WHAT THE TASK REQUIRES →
Which lines of the entries below hold the word "TerraformCount"? Report each of them.

[Document images with source code]
______

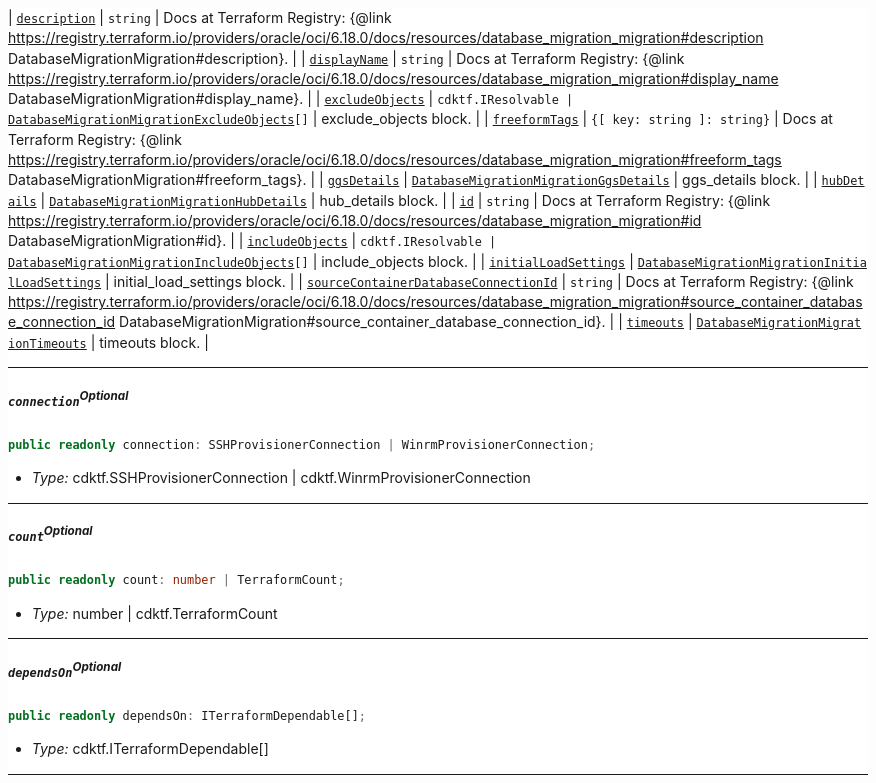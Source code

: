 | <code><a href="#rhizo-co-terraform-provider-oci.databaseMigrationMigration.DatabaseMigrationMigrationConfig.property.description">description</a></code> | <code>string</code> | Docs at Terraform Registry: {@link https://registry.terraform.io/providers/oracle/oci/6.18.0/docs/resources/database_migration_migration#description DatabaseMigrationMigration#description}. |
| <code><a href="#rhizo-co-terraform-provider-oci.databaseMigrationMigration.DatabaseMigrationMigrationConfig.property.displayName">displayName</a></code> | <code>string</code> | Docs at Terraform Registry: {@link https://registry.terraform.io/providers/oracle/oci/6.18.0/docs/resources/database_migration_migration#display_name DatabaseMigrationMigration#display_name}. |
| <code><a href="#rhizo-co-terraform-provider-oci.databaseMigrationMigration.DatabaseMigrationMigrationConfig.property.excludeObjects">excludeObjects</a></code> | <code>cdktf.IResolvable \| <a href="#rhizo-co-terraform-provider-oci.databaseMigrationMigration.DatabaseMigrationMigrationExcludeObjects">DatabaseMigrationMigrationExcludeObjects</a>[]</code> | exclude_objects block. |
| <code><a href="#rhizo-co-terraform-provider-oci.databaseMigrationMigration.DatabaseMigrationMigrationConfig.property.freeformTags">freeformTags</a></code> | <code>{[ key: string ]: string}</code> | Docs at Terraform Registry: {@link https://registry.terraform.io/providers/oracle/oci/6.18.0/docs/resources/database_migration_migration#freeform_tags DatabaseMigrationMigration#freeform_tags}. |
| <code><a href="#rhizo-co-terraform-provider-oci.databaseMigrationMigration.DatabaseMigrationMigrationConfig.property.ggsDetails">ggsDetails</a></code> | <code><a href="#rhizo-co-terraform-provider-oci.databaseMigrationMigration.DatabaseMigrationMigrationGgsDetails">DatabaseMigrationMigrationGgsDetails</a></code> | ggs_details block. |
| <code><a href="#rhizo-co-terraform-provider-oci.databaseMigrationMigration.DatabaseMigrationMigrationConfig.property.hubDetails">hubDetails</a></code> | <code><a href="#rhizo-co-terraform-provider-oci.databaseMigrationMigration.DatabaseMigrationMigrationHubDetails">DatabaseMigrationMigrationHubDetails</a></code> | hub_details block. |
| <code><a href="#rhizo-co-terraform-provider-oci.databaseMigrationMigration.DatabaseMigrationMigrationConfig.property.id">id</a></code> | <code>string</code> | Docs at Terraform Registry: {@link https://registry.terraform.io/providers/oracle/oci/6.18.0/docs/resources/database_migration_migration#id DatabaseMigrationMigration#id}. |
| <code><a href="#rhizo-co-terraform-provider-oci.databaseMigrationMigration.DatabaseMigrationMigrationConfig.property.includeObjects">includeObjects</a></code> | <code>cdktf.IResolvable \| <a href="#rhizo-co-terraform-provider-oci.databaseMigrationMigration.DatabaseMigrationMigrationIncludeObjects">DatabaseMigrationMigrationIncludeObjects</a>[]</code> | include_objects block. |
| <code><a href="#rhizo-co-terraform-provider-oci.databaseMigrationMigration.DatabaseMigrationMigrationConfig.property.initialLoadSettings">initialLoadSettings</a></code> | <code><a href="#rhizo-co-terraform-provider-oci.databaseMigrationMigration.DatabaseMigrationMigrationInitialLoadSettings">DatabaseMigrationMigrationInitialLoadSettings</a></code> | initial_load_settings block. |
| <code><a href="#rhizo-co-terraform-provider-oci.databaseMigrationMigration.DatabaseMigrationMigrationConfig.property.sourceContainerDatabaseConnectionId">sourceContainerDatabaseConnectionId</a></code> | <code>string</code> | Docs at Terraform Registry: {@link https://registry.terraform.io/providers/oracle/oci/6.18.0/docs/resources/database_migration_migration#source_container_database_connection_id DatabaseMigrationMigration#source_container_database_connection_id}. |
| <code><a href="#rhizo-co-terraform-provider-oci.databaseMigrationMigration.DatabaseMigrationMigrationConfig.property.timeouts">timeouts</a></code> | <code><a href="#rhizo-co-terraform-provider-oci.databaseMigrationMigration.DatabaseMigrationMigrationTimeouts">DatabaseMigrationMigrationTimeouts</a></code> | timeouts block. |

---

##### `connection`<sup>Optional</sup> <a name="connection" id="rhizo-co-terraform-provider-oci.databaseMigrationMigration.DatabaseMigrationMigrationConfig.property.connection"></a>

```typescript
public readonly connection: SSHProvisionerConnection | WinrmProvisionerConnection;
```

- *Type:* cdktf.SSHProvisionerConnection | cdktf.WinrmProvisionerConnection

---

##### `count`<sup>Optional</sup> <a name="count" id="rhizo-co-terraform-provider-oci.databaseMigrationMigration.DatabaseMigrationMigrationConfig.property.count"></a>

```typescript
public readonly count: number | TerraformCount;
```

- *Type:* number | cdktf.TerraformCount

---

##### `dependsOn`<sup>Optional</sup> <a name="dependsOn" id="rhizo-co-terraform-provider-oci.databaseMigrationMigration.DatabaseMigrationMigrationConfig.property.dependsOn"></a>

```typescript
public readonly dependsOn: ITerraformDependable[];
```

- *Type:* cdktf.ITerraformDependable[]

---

______

SOLUTION TO THIS PROBLEM →
public readonly count: number | TerraformCount;
- *Type:* number | cdktf.TerraformCount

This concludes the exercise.